Partridge Island

“Canada’s Emerald Isle”

“A Gateway to North America”

© Harold E. Wright, 2008

Partridge Island Research Project

Heritage Resources, Saint John

Aerial of Partridge IslandAerial View of Partridge Island

 

Partridge Island lies at the mouth of Saint John Harbour. For over two hundred years the island has played a major role in three distinct and inter-related historical themes. Because of the prominent part it played in our Irish heritage, I conceived the appellation “Canada’s Emerald Isle” in 1982.


The 1785 Saint John charter set aside the island for three purposes: a lighthouse, a military fortification, and a pest house. The marine station, the military post and the quarantine station, in that order, are the oldest uses of the island.

For almost two hundred years over two dozen light keepers and their assistants lived on the island. Eight of these keepers were of Irish extraction.
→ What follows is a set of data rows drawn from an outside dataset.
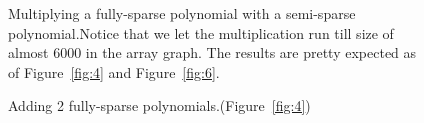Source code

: \documentclass[journal,article,submit,moreauthors,algorithms]{Definitions/mdpi}
\begin{document}
\begin{figure}[H] 
\centering
{}
\hfil
{}
\caption{Multiplying a fully-sparse polynomial with a semi-sparse polynomial.Notice that we let the multiplication run till size of almost 6000 in the array graph. The results are pretty expected as of Figure~\ref{fig:4} and Figure~\ref{fig:6}.}
\label{fig:12}
\end{figure}



\begin{figure}[H] 
\centering
{}
\hfil
{}
\caption{Adding 2 fully-sparse polynomials.(Figure~\ref{fig:4})}
\label{fig:13}
\end{figure}
\end{document}
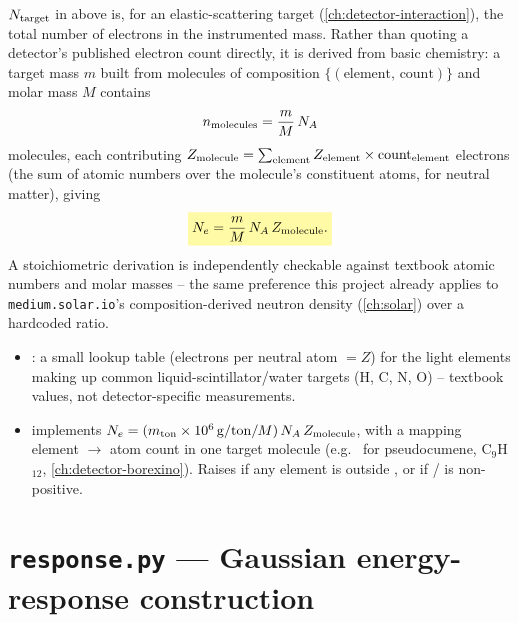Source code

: \begin{theorybox}
$N_{\rm target}$ in  above is, for an
elastic-scattering target (\cref{ch:detector-interaction}), the total number
of electrons in the instrumented mass. Rather than quoting a detector's
published electron count directly, it is derived from basic chemistry: a
target mass $m$ built from molecules of composition
$\{(\text{element},\,\text{count})\}$ and molar mass $M$ contains
\begin{equation}
  n_{\rm molecules} = \frac{m}{M}\,N_A
\end{equation}
molecules, each contributing $Z_{\rm molecule}=\sum_{\rm element}
Z_{\rm element}\times{\rm count}_{\rm element}$ electrons (the sum of atomic
numbers over the molecule's constituent atoms, for neutral matter), giving
\begin{equation}
  \keyresult{N_e = \frac{m}{M}\,N_A\,Z_{\rm molecule}.}
\end{equation}
A stoichiometric derivation is independently checkable against textbook
atomic numbers and molar masses -- the same preference this project already
applies to \texttt{medium.solar.io}'s composition-derived neutron density
(\cref{ch:solar}) over a hardcoded ratio.
\end{theorybox}

\begin{implbox}
\begin{itemize}
  \item {}: a small lookup table (electrons per neutral
    atom $=Z$) for the light elements making up common
    liquid-scintillator/water targets (H, C, N, O) -- textbook values, not
    detector-specific measurements.
  \item {}
    implements $N_e=(m_{\rm ton}\times10^6\,{\rm g/ton}/M)\,N_A\,Z_{\rm molecule}$,
    with  a mapping element $\to$ atom count in one target
    molecule (e.g.\  for pseudocumene, C$_9$H$_{12}$,
    \cref{ch:detector-borexino}). Raises if any element is outside
    , or if /
    is non-positive.
\end{itemize}
\end{implbox}

\section{\texttt{response.py} --- Gaussian energy-response construction}
\label{sec:detector-response}

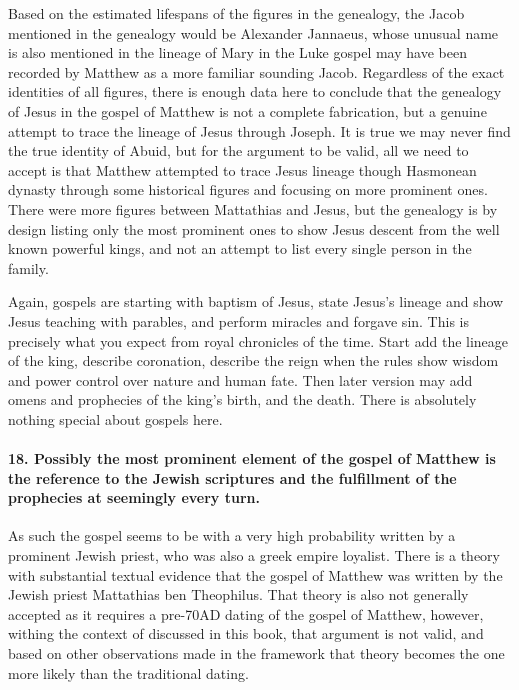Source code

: Based on the estimated lifespans of the figures in the genealogy, the Jacob mentioned in the genealogy would be Alexander Jannaeus, whose unusual name is also mentioned in the lineage of Mary in the Luke gospel may have been recorded by Matthew as a more familiar sounding Jacob.
Regardless of the exact identities of all figures, there is enough data here to conclude that the genealogy of Jesus in the gospel of Matthew is not a complete fabrication, but a genuine attempt to trace the lineage of Jesus through Joseph.
It is true we may never find the true identity of Abuid, but for the argument to be valid, all we need to accept is that Matthew attempted to trace Jesus lineage though Hasmonean dynasty through some historical figures and focusing on more prominent ones.
There were more figures between Mattathias and Jesus, but the genealogy is by design listing only the most prominent ones to show Jesus descent from the well known powerful kings, and not an attempt to list every single person in the family.

Again, gospels are starting with baptism of Jesus, state Jesus's lineage and show Jesus teaching with parables, and perform miracles and forgave sin.
This is precisely what you expect from royal chronicles of the time.
Start add the lineage of the king, describe coronation, describe the reign when the rules show wisdom and power control over nature and human fate.
Then later version may add omens and prophecies of the king's birth, and the death.
There is absolutely nothing special about gospels here.

\paragraph{18.
Possibly the most prominent element of the gospel of Matthew is the reference to the Jewish scriptures and the fulfillment of the prophecies at seemingly every turn.}\label{par:possibly-the-most-prominent-element-of-the-gospel-of-matthew-is-the-reference-to-the-jewish-scriptures-and-the-fulfillment-of-the-prophecies-at-seemingly-every-turn.}

As such the gospel seems to be with a very high probability written by a prominent Jewish priest, who was also a greek empire loyalist.
There is a theory with substantial textual evidence that the gospel of Matthew was written by the Jewish priest Mattathias ben Theophilus.
That theory is also not generally accepted as it requires a pre-70AD dating of the gospel of Matthew, however, withing the context of discussed in this book, that argument is not valid, and based on other observations made in the framework that theory becomes the one more likely than the traditional dating.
When the lighthouse was built in 1791, a military signal station was built beside it. The keeper flew the yellow quarantine signal whenever disease was present aboard ship.

A gun battery was built during the War of 1812. From then until World War Two over 4,000 soldiers served on the island, with over half being of Irish extraction. The NB Regiment of Artillery, for many years an Irish Protestant militia unit, served on the island during this entire period. The military works were closed in the 1950s.

During World War Two when the island was permanently scarred with concrete fortifications, the contractor built several concrete gun emplacements and a new fog alarm building in the 19th century cemetery, destroying it in this process.

It is the quarantine theme that most obviously links Partridge Island with the Irish, and it is the famine year, 1847, that is responsible for this. The quarantine, and the Irish connection to the island before and after the famine has usually been ignored. Few realize that Scot, German, Swedish, English, Ukrainian, and many other ethnic immigrants, also form part of the island’s quarantine story. In 1992 the term “A Gateway to North America” was coined as the title for one of my four books about the island. A large percentage of immigrants through Saint John continued to the United States.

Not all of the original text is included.